▸ **YOUR OBJECTIVE**
I would like every line of the records below that contains the word "should" copied.

[DATASET RECORDS]

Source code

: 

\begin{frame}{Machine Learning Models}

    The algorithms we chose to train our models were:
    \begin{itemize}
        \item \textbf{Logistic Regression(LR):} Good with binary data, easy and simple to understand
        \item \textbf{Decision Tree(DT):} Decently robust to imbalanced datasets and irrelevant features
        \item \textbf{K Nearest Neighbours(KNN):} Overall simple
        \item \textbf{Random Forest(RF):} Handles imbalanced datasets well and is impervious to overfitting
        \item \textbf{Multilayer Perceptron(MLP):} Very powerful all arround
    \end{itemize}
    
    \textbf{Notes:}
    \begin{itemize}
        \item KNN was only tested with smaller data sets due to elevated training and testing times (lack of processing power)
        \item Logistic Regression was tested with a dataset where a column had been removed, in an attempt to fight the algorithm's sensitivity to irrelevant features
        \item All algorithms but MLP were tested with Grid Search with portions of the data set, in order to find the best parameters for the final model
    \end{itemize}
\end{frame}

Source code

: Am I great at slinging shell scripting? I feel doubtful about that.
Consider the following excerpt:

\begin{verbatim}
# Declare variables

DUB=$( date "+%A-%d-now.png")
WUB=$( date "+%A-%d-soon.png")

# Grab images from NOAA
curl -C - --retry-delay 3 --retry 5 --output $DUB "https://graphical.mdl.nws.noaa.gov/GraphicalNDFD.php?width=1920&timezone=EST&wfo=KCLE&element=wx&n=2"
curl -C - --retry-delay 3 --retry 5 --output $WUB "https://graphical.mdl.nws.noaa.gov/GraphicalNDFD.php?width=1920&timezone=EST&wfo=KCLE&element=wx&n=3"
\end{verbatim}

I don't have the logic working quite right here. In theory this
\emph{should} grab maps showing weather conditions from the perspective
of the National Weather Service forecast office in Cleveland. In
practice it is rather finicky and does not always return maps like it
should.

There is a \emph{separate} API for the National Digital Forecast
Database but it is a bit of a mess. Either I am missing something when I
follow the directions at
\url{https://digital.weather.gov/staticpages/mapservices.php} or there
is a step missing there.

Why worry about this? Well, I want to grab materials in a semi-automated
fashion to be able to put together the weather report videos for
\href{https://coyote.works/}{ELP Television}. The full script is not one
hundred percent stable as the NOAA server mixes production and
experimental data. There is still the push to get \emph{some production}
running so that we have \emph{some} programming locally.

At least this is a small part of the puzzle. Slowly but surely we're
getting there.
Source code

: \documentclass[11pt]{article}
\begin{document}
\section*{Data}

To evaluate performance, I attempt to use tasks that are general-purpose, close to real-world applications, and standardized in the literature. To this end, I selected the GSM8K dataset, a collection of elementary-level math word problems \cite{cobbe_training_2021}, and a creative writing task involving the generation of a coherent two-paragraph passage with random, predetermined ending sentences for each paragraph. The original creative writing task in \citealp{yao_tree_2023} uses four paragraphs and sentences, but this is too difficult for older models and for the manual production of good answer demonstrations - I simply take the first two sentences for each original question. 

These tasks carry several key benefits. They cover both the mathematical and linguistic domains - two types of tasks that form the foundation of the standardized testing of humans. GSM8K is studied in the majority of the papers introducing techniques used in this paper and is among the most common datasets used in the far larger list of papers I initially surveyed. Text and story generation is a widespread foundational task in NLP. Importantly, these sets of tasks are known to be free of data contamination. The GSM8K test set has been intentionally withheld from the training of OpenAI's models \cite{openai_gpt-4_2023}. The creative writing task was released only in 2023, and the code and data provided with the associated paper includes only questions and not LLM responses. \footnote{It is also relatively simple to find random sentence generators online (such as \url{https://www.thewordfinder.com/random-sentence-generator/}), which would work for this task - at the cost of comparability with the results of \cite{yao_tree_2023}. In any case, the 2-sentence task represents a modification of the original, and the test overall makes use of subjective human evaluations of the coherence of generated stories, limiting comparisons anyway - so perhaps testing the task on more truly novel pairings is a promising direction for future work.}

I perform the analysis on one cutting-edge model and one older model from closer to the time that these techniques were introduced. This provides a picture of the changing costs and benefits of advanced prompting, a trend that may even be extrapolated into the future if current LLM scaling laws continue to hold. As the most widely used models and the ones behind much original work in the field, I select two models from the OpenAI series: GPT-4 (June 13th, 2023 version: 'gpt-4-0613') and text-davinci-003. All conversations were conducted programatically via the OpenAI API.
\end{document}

[/DATASET RECORDS]

▸ **RESPONSE TO THE EXERCISE**
\emph{should} grab maps showing weather conditions from the perspective
should.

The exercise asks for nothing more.